[Extracted records]
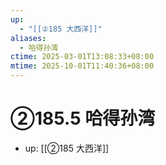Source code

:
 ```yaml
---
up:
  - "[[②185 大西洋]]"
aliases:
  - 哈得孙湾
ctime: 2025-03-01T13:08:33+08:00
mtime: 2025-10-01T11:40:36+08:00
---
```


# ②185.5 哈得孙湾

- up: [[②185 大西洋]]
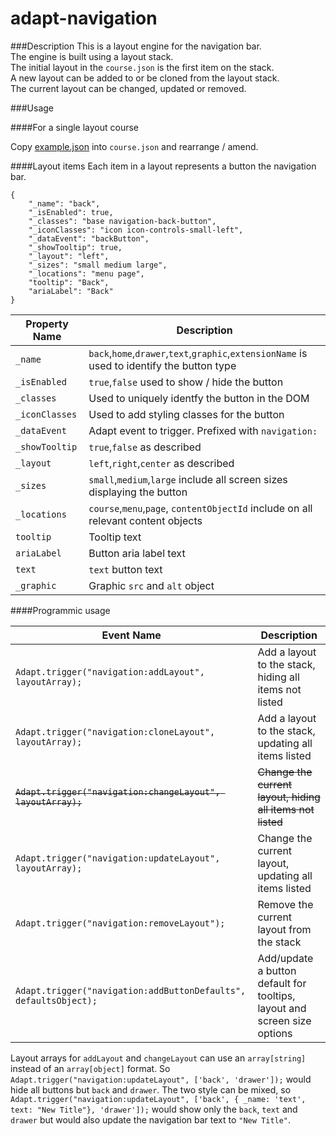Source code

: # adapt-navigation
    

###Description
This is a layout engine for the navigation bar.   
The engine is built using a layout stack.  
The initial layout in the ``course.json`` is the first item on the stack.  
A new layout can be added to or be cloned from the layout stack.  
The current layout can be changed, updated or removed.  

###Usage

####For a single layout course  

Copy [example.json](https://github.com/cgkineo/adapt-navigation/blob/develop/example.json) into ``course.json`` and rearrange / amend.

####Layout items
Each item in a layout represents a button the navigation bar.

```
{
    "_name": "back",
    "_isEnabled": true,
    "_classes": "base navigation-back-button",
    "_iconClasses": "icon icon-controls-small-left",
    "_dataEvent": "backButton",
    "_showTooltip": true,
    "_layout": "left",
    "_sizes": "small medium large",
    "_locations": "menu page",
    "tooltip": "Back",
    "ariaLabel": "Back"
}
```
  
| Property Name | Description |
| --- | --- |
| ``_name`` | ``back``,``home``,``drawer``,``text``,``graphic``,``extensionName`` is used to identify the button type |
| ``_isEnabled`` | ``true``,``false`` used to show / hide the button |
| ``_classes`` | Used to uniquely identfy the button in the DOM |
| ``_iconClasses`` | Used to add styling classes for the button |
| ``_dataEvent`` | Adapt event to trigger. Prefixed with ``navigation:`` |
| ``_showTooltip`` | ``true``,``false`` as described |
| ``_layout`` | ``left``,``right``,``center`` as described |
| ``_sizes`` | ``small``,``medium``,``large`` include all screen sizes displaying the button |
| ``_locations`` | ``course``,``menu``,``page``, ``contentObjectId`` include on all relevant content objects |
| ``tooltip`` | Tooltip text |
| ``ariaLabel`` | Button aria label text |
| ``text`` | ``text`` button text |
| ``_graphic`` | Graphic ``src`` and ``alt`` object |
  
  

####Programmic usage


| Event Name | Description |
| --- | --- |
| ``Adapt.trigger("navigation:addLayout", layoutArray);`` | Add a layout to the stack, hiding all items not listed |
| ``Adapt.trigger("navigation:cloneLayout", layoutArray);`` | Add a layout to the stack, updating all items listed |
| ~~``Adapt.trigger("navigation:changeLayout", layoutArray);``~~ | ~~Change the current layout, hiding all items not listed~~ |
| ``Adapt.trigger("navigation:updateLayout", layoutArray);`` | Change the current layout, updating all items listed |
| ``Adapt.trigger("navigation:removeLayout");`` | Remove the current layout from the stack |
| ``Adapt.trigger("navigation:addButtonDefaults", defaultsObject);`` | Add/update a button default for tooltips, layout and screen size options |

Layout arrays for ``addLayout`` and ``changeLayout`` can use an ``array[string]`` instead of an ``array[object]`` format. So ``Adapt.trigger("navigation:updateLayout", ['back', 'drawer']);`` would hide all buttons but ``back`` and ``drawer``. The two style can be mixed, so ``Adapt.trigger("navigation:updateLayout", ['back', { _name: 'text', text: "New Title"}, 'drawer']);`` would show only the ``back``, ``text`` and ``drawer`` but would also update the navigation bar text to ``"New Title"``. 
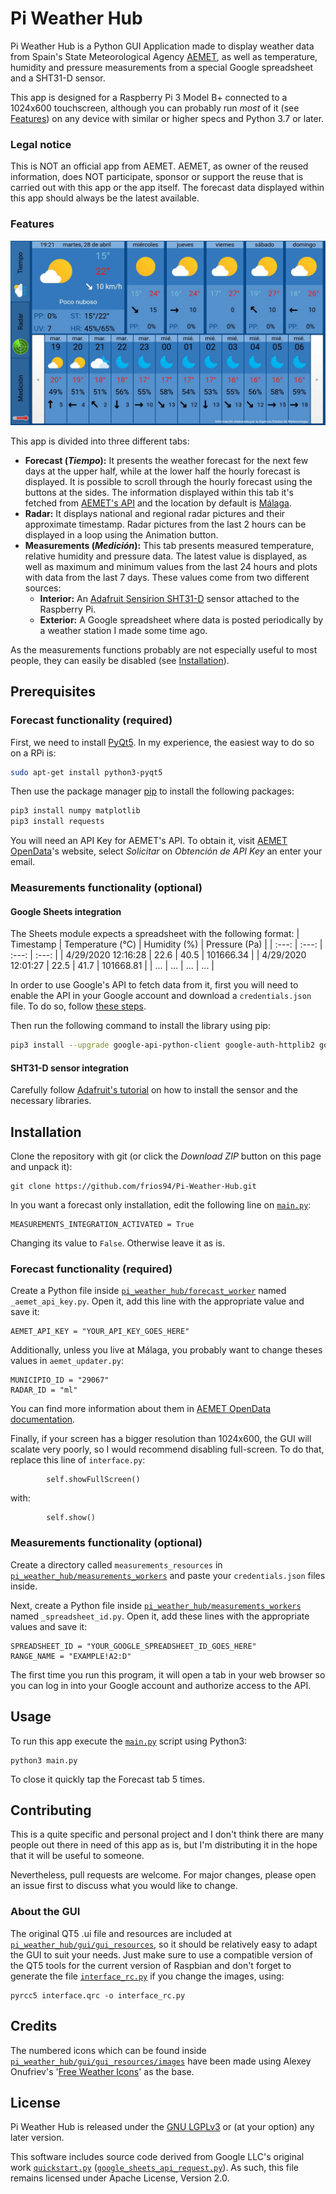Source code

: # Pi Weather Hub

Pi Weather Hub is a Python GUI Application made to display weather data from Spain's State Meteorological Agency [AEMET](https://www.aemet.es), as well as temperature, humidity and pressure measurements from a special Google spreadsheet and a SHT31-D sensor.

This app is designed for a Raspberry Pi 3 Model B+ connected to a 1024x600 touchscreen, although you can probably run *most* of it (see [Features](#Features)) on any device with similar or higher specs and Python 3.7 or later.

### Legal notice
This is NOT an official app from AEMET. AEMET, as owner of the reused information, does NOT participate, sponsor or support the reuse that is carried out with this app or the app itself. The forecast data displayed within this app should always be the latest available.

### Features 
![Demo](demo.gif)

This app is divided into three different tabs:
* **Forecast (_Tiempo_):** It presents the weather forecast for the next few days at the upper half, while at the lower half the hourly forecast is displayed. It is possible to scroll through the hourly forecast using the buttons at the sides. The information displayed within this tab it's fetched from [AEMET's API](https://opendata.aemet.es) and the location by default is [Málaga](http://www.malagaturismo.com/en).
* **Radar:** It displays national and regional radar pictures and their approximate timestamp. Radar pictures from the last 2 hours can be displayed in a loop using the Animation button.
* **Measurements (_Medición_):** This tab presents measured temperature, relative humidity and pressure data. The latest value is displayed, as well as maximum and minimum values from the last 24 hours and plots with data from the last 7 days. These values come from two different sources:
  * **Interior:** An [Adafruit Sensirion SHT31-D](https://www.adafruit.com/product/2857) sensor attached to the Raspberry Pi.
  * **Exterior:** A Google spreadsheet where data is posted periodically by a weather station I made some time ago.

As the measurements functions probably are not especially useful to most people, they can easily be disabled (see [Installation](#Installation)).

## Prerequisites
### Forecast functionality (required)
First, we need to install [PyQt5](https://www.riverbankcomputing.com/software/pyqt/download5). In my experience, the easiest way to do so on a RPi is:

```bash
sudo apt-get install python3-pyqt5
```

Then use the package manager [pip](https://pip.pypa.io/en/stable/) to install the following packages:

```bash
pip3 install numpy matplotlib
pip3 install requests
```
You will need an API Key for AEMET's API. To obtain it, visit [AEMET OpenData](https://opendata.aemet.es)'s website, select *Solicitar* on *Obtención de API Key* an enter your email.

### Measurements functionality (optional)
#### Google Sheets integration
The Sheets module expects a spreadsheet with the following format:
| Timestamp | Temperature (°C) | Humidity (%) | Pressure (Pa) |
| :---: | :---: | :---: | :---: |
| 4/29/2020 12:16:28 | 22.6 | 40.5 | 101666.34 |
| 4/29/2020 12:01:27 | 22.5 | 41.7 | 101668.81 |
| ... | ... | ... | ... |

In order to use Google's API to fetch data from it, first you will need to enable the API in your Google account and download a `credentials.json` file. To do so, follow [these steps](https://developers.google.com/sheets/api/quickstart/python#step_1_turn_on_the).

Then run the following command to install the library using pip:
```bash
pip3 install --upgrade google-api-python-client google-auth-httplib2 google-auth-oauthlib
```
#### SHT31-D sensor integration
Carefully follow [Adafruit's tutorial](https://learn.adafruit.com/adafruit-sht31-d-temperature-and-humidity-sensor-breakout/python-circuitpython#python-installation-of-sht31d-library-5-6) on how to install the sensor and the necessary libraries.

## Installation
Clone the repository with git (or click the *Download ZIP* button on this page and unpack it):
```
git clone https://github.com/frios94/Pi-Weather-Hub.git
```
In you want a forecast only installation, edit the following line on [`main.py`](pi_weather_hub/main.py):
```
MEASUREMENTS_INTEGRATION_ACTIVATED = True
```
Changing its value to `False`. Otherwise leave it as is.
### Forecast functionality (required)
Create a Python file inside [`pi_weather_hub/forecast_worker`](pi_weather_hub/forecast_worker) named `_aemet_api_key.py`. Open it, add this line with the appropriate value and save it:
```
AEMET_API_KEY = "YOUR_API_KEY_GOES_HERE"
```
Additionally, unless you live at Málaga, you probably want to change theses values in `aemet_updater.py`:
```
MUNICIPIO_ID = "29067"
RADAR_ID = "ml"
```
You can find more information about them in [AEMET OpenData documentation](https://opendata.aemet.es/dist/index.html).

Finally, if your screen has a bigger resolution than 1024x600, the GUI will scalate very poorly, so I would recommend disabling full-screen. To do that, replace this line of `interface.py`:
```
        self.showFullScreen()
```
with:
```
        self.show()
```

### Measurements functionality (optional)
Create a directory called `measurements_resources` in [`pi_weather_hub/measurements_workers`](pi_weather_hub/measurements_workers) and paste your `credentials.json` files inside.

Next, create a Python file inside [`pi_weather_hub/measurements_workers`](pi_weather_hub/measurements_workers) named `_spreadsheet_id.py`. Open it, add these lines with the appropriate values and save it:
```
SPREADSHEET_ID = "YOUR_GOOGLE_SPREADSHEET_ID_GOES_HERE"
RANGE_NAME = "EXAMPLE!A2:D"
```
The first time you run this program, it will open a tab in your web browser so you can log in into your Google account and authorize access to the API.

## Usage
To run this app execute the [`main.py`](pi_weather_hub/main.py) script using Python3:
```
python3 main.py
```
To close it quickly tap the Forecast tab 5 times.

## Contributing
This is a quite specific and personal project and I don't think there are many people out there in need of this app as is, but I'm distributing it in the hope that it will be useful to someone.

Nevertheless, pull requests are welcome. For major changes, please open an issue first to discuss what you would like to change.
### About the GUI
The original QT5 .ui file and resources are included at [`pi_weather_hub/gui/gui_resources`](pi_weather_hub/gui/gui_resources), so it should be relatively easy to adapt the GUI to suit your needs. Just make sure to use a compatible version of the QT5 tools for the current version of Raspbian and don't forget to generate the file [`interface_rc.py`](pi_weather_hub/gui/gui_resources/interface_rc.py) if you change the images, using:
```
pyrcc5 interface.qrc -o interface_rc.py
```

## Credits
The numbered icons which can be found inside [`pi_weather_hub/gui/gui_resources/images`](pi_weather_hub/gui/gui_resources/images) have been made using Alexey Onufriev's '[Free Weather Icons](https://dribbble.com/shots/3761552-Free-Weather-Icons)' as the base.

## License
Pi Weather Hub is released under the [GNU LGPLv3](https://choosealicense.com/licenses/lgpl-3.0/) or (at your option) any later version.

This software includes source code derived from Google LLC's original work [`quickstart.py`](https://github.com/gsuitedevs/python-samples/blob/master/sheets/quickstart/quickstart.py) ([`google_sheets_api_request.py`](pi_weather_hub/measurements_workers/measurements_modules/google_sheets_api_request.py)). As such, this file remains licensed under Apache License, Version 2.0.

Task brief
When the word "page" shows up in a line of the entries, pull that line out.

Exercise response
    "_locations": "menu page",
| ``_locations`` | ``course``,``menu``,``page``, ``contentObjectId`` include on all relevant content objects |
Clone the repository with git (or click the *Download ZIP* button on this page and unpack it):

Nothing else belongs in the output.